DATA EXTRACTS:
+ + + + + + +

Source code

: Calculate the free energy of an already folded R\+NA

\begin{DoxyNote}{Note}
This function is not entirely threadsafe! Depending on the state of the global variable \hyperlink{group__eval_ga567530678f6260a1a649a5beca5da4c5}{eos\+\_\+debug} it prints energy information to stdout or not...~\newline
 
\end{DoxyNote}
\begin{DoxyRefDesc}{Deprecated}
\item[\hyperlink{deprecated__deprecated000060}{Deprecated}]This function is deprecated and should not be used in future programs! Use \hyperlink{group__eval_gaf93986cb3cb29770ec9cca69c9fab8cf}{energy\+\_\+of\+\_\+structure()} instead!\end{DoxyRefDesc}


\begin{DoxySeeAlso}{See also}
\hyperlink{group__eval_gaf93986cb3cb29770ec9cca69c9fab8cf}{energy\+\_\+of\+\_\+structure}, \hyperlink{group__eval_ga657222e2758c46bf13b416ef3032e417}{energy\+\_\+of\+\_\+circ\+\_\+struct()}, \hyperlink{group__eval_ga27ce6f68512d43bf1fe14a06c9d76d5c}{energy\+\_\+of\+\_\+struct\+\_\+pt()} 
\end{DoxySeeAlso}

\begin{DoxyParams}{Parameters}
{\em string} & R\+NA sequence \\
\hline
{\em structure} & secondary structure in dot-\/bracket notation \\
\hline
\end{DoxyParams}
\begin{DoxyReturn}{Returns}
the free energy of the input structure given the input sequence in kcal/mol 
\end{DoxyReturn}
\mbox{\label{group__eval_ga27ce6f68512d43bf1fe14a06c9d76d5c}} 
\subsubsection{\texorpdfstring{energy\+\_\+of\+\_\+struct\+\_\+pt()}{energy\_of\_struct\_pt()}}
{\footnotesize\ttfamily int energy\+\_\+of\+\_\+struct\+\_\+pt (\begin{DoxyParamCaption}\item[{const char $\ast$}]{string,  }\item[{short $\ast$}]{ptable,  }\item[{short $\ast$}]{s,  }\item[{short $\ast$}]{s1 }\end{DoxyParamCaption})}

+ + + + + + +

EXERCISE BRIEF: Output all of the material, please, exactly as it stands.

EXERCISE RESPONSE:
Source code

: Calculate the free energy of an already folded R\+NA

\begin{DoxyNote}{Note}
This function is not entirely threadsafe! Depending on the state of the global variable \hyperlink{group__eval_ga567530678f6260a1a649a5beca5da4c5}{eos\+\_\+debug} it prints energy information to stdout or not...~\newline
 
\end{DoxyNote}
\begin{DoxyRefDesc}{Deprecated}
\item[\hyperlink{deprecated__deprecated000060}{Deprecated}]This function is deprecated and should not be used in future programs! Use \hyperlink{group__eval_gaf93986cb3cb29770ec9cca69c9fab8cf}{energy\+\_\+of\+\_\+structure()} instead!\end{DoxyRefDesc}


\begin{DoxySeeAlso}{See also}
\hyperlink{group__eval_gaf93986cb3cb29770ec9cca69c9fab8cf}{energy\+\_\+of\+\_\+structure}, \hyperlink{group__eval_ga657222e2758c46bf13b416ef3032e417}{energy\+\_\+of\+\_\+circ\+\_\+struct()}, \hyperlink{group__eval_ga27ce6f68512d43bf1fe14a06c9d76d5c}{energy\+\_\+of\+\_\+struct\+\_\+pt()} 
\end{DoxySeeAlso}

\begin{DoxyParams}{Parameters}
{\em string} & R\+NA sequence \\
\hline
{\em structure} & secondary structure in dot-\/bracket notation \\
\hline
\end{DoxyParams}
\begin{DoxyReturn}{Returns}
the free energy of the input structure given the input sequence in kcal/mol 
\end{DoxyReturn}
\mbox{\label{group__eval_ga27ce6f68512d43bf1fe14a06c9d76d5c}} 
\subsubsection{\texorpdfstring{energy\+\_\+of\+\_\+struct\+\_\+pt()}{energy\_of\_struct\_pt()}}
{\footnotesize\ttfamily int energy\+\_\+of\+\_\+struct\+\_\+pt (\begin{DoxyParamCaption}\item[{const char $\ast$}]{string,  }\item[{short $\ast$}]{ptable,  }\item[{short $\ast$}]{s,  }\item[{short $\ast$}]{s1 }\end{DoxyParamCaption})}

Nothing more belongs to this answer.